◆ **SOURCE RECORDS**

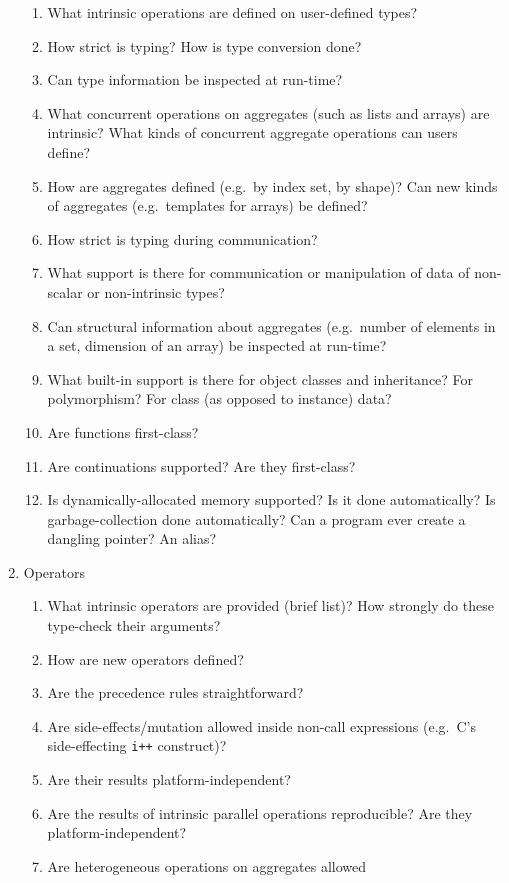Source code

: \begin{enumerate}
\begin{enumerate}
  \item What intrinsic operations are defined on user-defined types?
  \item How strict is typing?
	How is type conversion done?
  \item Can type information be inspected at run-time?
  \item What concurrent operations on aggregates
	(such as lists and arrays) are intrinsic?
	What kinds of concurrent aggregate operations can users define?
  \item How are aggregates defined (e.g.\ by index set, by shape)?
	Can new kinds of aggregates (e.g.\ templates for arrays)
	be defined?
  \item How strict is typing during communication?
  \item What support is there for communication or manipulation
	of data of non-scalar or non-intrinsic types?
  \item Can structural information about aggregates
	(e.g.\ number of elements in a set, dimension of an array)
	be inspected at run-time?
  \item What built-in support is there for object classes and inheritance?
	For polymorphism?
	For class (as opposed to instance) data?
  \item Are functions first-class?
  \item Are continuations supported?  Are they first-class?
  \item Is dynamically-allocated memory supported?
	Is it done automatically?
	Is garbage-collection done automatically?
	Can a program ever create a dangling pointer?
	An alias?
  \end{enumerate}
\item Operators
  \begin{enumerate}
  \item What intrinsic operators are provided (brief list)?
	How strongly do these type-check their arguments?
  \item How are new operators defined?
  \item Are the precedence rules straightforward?
  \item Are side-effects/mutation allowed inside non-call expressions
	(e.g.\ C's side-effecting \verb`i++` construct)?
  \item Are their results platform-independent?
  \item Are the results of intrinsic parallel operations reproducible?
	Are they platform-independent?
  \item Are heterogeneous operations on aggregates allowed

\end{enumerate}
\end{enumerate}
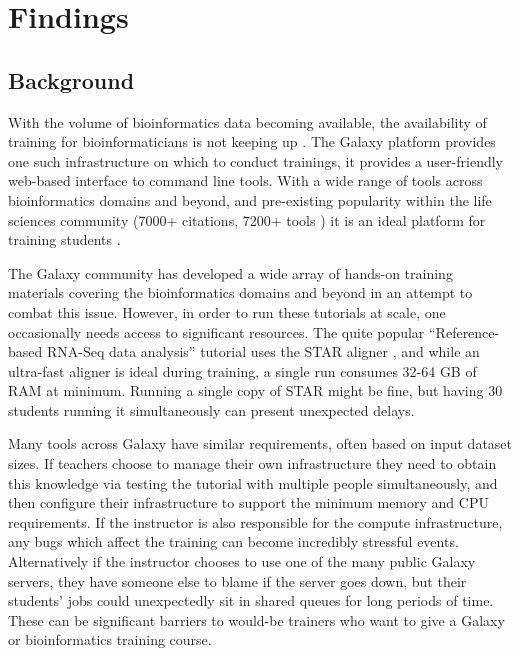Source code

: \documentclass[a4paper,num-refs]{oup-contemporary}
\begin{document}
\section{Findings}
\subsection{Background}


With the volume of bioinformatics data becoming available, the availability of training for bioinformaticians is not keeping up \cite{Attwood2017}.
The Galaxy platform \cite{afgan2018galaxy} provides one such infrastructure on which to conduct trainings, it provides a user-friendly web-based interface to command line tools. With a wide range of tools across bioinformatics domains and beyond, and pre-existing popularity within the life sciences community (7000+ citations, 7200+ tools \cite{galaxycitations,galaxytoolshed}) it is an ideal platform for training students \cite{gtn}.

The Galaxy community has developed a wide array of hands-on training materials covering the bioinformatics domains and beyond \cite{training-site} in an attempt to combat this issue. However, in order to run these tutorials at scale, one occasionally needs access to significant resources. The quite popular ``Reference-based RNA-Seq data analysis'' tutorial uses the STAR aligner \cite{Dobin2012}, and while an ultra-fast aligner is ideal during training, a single run consumes 32-64 GB of RAM at minimum. Running a single copy of STAR might be fine, but having 30 students running it simultaneously can present unexpected delays.

Many tools across Galaxy have similar requirements, often based on input dataset sizes. If teachers choose to manage their own infrastructure they need to obtain this knowledge via testing the tutorial with multiple people simultaneously, and then configure their infrastructure to support the minimum memory and CPU requirements. If the instructor is also responsible for the compute infrastructure, any bugs which affect the training can become incredibly stressful events. Alternatively if the instructor chooses to use one of the many public Galaxy servers, they have someone else to blame if the server goes down, but their students' jobs could unexpectedly sit in shared queues for long periods of time. These can be significant barriers to would-be trainers who want to give a Galaxy or bioinformatics training course.
\end{document}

◆ **PROBLEM**
Could you please write out exactly the lines from the start of the entries above through the line that holds "Is it done automatically?", both included, with no pictures?

◆ **EXPECTED OUTPUT**
Source code

: \begin{enumerate}
\begin{enumerate}
  \item What intrinsic operations are defined on user-defined types?
  \item How strict is typing?
	How is type conversion done?
  \item Can type information be inspected at run-time?
  \item What concurrent operations on aggregates
	(such as lists and arrays) are intrinsic?
	What kinds of concurrent aggregate operations can users define?
  \item How are aggregates defined (e.g.\ by index set, by shape)?
	Can new kinds of aggregates (e.g.\ templates for arrays)
	be defined?
  \item How strict is typing during communication?
  \item What support is there for communication or manipulation
	of data of non-scalar or non-intrinsic types?
  \item Can structural information about aggregates
	(e.g.\ number of elements in a set, dimension of an array)
	be inspected at run-time?
  \item What built-in support is there for object classes and inheritance?
	For polymorphism?
	For class (as opposed to instance) data?
  \item Are functions first-class?
  \item Are continuations supported?  Are they first-class?
  \item Is dynamically-allocated memory supported?
	Is it done automatically?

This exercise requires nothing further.